Work instruction: Check each line of the listing below for the string "SERVICENAME", then copy every line that has it.

Data to examine:
[Start of Attachment]

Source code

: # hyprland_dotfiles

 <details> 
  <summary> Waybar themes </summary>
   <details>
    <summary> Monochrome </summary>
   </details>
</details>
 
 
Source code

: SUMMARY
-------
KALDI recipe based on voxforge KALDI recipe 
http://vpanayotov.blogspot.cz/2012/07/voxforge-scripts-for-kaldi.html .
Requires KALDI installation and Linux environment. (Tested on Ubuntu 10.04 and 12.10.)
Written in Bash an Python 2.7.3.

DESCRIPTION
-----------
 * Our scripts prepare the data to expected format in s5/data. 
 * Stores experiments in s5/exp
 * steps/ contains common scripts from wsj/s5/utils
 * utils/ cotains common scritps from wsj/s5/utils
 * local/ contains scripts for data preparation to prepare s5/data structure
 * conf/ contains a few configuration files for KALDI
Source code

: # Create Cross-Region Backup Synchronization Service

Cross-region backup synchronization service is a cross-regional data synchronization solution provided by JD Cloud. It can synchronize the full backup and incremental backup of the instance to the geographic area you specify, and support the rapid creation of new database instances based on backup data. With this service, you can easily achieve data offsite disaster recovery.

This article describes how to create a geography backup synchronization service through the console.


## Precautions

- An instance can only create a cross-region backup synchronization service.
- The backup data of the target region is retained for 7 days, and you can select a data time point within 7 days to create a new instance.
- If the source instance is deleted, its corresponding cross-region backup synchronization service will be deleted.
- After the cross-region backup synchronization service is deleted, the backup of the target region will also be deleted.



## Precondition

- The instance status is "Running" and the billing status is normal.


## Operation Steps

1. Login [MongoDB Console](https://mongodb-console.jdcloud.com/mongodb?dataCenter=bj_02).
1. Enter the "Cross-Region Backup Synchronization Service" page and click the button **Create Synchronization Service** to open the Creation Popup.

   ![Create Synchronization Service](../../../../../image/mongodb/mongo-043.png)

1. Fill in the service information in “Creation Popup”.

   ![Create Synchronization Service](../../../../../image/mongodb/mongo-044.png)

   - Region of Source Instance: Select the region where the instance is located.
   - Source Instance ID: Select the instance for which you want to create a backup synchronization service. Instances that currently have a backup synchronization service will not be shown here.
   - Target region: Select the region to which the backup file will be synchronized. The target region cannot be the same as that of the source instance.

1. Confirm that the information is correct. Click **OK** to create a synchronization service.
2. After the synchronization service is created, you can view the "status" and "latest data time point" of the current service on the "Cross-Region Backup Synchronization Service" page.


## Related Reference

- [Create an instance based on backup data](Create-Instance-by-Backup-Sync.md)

[End of Attachment]
[Start of Attachment]

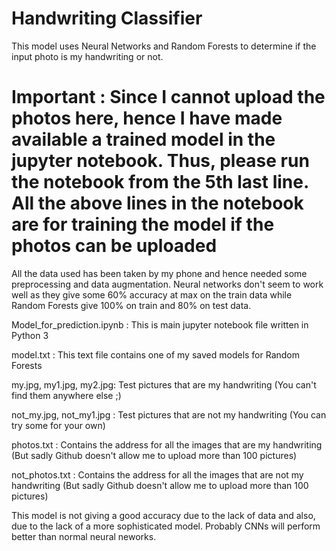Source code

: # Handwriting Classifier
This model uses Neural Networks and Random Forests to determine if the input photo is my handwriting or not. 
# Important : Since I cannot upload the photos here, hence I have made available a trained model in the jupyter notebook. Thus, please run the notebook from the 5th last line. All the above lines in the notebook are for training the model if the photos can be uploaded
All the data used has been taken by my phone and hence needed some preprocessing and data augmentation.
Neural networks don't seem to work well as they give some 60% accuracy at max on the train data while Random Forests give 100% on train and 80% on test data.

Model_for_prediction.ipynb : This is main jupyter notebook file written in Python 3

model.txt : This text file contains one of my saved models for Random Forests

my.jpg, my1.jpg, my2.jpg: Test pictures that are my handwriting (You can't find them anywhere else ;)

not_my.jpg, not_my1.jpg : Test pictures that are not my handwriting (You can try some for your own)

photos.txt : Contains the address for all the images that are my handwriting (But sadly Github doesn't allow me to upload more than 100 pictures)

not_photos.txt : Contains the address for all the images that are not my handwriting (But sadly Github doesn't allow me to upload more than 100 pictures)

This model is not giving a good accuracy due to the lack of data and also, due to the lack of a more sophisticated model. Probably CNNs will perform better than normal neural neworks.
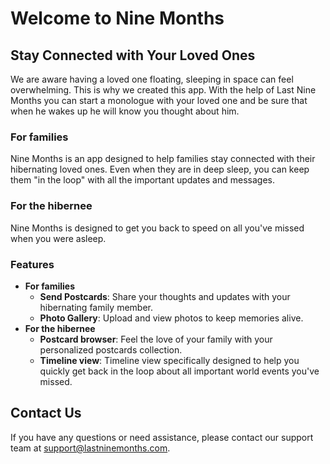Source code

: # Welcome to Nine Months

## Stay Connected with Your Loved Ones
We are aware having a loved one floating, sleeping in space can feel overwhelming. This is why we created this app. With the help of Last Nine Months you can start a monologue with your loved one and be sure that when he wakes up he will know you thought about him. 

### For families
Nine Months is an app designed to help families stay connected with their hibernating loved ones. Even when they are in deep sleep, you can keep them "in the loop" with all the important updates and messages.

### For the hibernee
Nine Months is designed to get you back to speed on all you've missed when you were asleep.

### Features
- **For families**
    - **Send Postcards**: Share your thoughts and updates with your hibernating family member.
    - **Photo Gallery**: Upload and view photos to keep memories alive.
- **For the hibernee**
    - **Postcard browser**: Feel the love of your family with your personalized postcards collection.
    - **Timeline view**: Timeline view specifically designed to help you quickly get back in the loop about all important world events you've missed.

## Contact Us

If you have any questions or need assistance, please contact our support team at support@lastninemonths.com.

[End of Attachment]
[Start of Attachment]

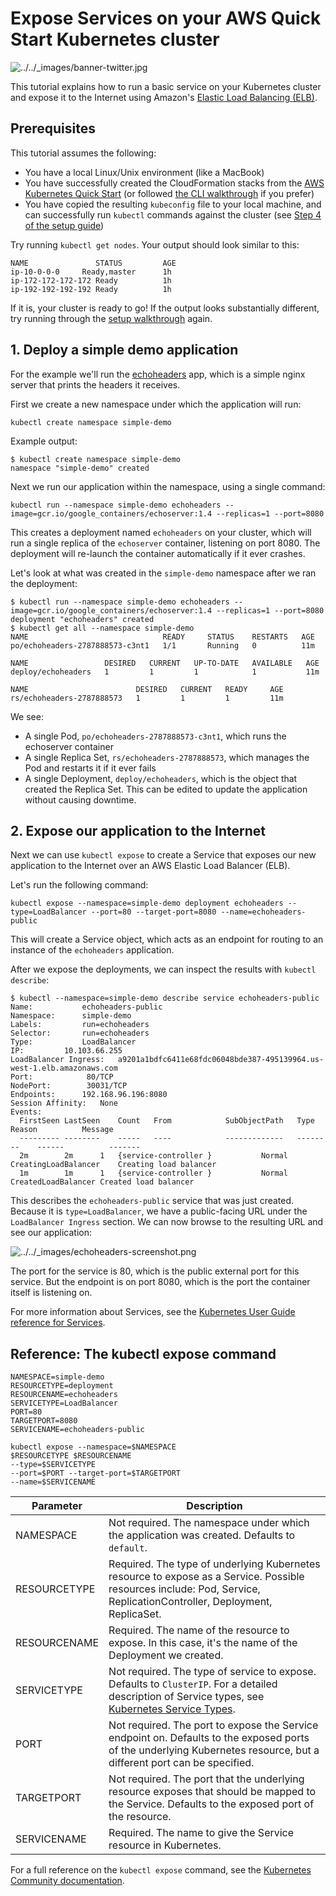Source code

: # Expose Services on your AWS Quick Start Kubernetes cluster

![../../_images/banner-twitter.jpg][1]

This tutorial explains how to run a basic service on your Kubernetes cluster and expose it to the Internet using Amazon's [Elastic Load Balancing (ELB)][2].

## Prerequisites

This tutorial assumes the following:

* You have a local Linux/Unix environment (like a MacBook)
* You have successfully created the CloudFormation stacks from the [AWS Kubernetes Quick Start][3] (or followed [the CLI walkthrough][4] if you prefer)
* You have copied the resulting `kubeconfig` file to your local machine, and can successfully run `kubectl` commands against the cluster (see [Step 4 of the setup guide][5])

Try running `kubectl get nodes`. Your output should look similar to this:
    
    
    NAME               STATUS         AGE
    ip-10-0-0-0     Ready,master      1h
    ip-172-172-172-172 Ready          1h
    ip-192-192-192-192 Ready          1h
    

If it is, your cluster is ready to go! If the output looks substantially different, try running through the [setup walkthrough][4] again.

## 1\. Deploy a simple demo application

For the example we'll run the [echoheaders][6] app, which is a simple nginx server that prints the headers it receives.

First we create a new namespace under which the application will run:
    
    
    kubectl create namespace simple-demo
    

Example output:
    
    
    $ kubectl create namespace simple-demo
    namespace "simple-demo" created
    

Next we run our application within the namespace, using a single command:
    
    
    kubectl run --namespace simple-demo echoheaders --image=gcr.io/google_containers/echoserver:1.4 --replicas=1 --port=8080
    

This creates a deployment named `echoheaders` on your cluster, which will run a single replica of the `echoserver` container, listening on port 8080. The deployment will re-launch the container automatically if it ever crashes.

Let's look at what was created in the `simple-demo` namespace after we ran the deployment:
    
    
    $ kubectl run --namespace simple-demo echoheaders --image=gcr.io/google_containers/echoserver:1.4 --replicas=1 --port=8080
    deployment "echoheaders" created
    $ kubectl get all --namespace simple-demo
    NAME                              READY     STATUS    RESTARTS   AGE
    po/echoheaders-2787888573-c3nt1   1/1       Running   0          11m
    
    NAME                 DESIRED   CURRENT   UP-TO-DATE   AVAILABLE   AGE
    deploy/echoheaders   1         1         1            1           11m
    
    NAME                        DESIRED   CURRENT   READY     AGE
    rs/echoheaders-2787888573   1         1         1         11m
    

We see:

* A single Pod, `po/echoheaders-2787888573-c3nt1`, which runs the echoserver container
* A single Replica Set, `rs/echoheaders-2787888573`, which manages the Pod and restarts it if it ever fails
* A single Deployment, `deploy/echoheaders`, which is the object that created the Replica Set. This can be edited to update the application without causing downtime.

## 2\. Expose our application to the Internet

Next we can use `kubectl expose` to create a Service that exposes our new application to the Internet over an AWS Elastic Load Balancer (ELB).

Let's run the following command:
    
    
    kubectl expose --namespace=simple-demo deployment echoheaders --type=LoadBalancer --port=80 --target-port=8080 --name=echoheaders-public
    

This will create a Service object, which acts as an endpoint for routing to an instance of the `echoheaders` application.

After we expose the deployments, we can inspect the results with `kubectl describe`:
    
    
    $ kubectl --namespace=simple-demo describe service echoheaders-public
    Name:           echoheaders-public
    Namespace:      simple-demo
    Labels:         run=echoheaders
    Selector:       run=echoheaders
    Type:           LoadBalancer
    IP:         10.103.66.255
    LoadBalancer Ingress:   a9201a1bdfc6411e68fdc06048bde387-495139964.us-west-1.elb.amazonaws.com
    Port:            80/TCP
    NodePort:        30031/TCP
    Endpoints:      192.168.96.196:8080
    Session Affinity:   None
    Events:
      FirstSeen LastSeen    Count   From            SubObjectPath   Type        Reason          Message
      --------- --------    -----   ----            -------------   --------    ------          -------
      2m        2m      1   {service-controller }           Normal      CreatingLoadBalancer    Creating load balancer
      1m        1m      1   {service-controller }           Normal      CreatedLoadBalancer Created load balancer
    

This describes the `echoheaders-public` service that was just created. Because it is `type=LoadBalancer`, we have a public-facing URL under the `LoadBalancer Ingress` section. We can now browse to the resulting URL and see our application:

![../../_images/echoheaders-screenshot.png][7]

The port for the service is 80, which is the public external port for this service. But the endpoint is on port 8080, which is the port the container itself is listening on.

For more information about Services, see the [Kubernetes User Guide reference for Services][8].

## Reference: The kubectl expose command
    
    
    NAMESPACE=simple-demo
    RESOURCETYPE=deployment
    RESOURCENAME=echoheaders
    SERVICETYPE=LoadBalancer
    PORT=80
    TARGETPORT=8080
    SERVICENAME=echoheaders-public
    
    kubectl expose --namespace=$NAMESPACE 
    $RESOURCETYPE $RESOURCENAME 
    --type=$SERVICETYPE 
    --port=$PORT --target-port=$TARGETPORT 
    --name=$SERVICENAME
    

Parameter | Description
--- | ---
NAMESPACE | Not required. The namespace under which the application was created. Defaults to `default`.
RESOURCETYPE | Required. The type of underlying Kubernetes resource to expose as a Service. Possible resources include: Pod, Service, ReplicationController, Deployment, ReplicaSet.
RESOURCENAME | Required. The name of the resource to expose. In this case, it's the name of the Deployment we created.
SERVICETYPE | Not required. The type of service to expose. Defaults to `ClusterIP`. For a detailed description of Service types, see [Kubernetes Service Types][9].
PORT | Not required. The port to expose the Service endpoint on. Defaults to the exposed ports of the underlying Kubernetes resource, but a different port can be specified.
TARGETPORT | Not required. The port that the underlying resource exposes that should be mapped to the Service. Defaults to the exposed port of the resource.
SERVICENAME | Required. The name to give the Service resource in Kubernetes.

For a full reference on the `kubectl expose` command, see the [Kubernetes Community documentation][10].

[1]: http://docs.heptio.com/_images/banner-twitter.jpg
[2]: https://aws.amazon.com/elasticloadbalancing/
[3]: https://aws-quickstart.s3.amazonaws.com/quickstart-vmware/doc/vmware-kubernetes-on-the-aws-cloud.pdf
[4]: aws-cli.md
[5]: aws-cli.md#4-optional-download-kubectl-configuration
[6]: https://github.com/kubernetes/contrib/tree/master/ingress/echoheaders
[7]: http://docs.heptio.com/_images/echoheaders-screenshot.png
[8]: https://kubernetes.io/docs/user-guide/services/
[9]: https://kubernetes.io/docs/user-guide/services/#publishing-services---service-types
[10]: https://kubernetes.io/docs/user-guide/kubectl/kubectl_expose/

[End of Attachment]

Solution to the problem:
    SERVICENAME=echoheaders-public
    --name=$SERVICENAME
SERVICENAME | Required. The name to give the Service resource in Kubernetes.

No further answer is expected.